Travel back to Blue
Felicia E. Gail
GALLERY 295
October 23 - December 5, 2015
Felicia E. Gail returns to Gallery 295 with a major solo exhibition, travel back to blue. She explores her continued investigation of paratactic objects and personhood through photographic installation. Gail imbues the architectural form of 295 into a site of immersive display, where her key materials, Tarps, take on a transformative quality and lead one through a rich dispersal of use recorded as-photograph within the tarps themselves. Here the relationships between what is presented are aroused by her intersubjective connections with these materials, which are explored as photographic stand-ins as a function of personhood – translated into poetics through form. Parallel to her as-photograph tarps is the spatial construction of support structures as-landscape. These supports intersect the whole of the gallery with deliberate spaces for intimacy.

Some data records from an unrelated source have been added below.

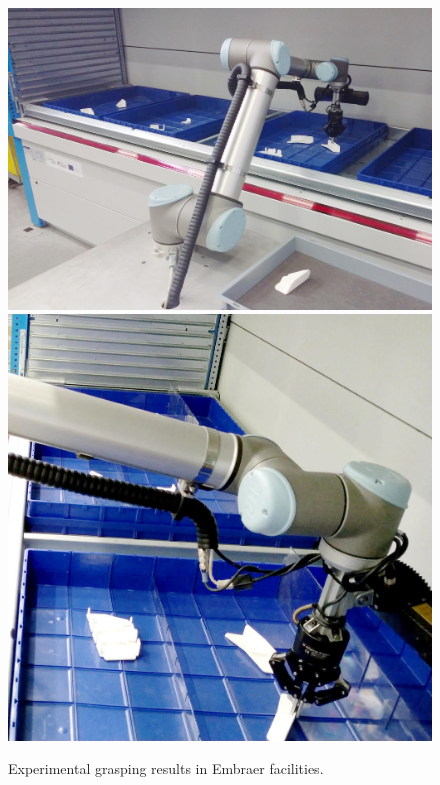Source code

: \begin{figure}[h!]
{\begin{tcolorbox}
	\includegraphics[height=.15\textheight]{Cap5/Figuras/picking_embraer/back-6}
	\includegraphics[height=.15\textheight]{Cap5/Figuras/picking_embraer/side-6}
	\end{tcolorbox}
	\caption{Experimental grasping results in Embraer facilities.}
	\label{fig:embraer_result}
}
\end{figure}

Together these materials and temporary structures, in tandem with photographic images and used-up film canisters, articulate Gail’s own horizon as a frame through which her subjective poetics takes place. This immersive horizon of objects invokes and obscures what is understood as seen and experienced. In travel back to blue Gail implements a kind of autopoiesis – a system where the installation is itself a generative production and result of a history located in the roots of South-Eastern Americana, loss, desire, and the complex journey to the Pacific North West. The as-photograph pieces within the as-landscape installation serve as a kind of time-travel into Gail’s original purposing of these items through their repurposed forms emphasizing their socio-political connotations. As a whole these materials bring the poetics of Felicia E. Gail’s expanded photographic practice into the foreground and immediately transports her poetics into the backgrounded horizon of personal interpretation and projected meaning, which for Gail results as a function of time-travel. travel back to blue is an invitation to experience.
Exhibition text by Patryk Stasieczek.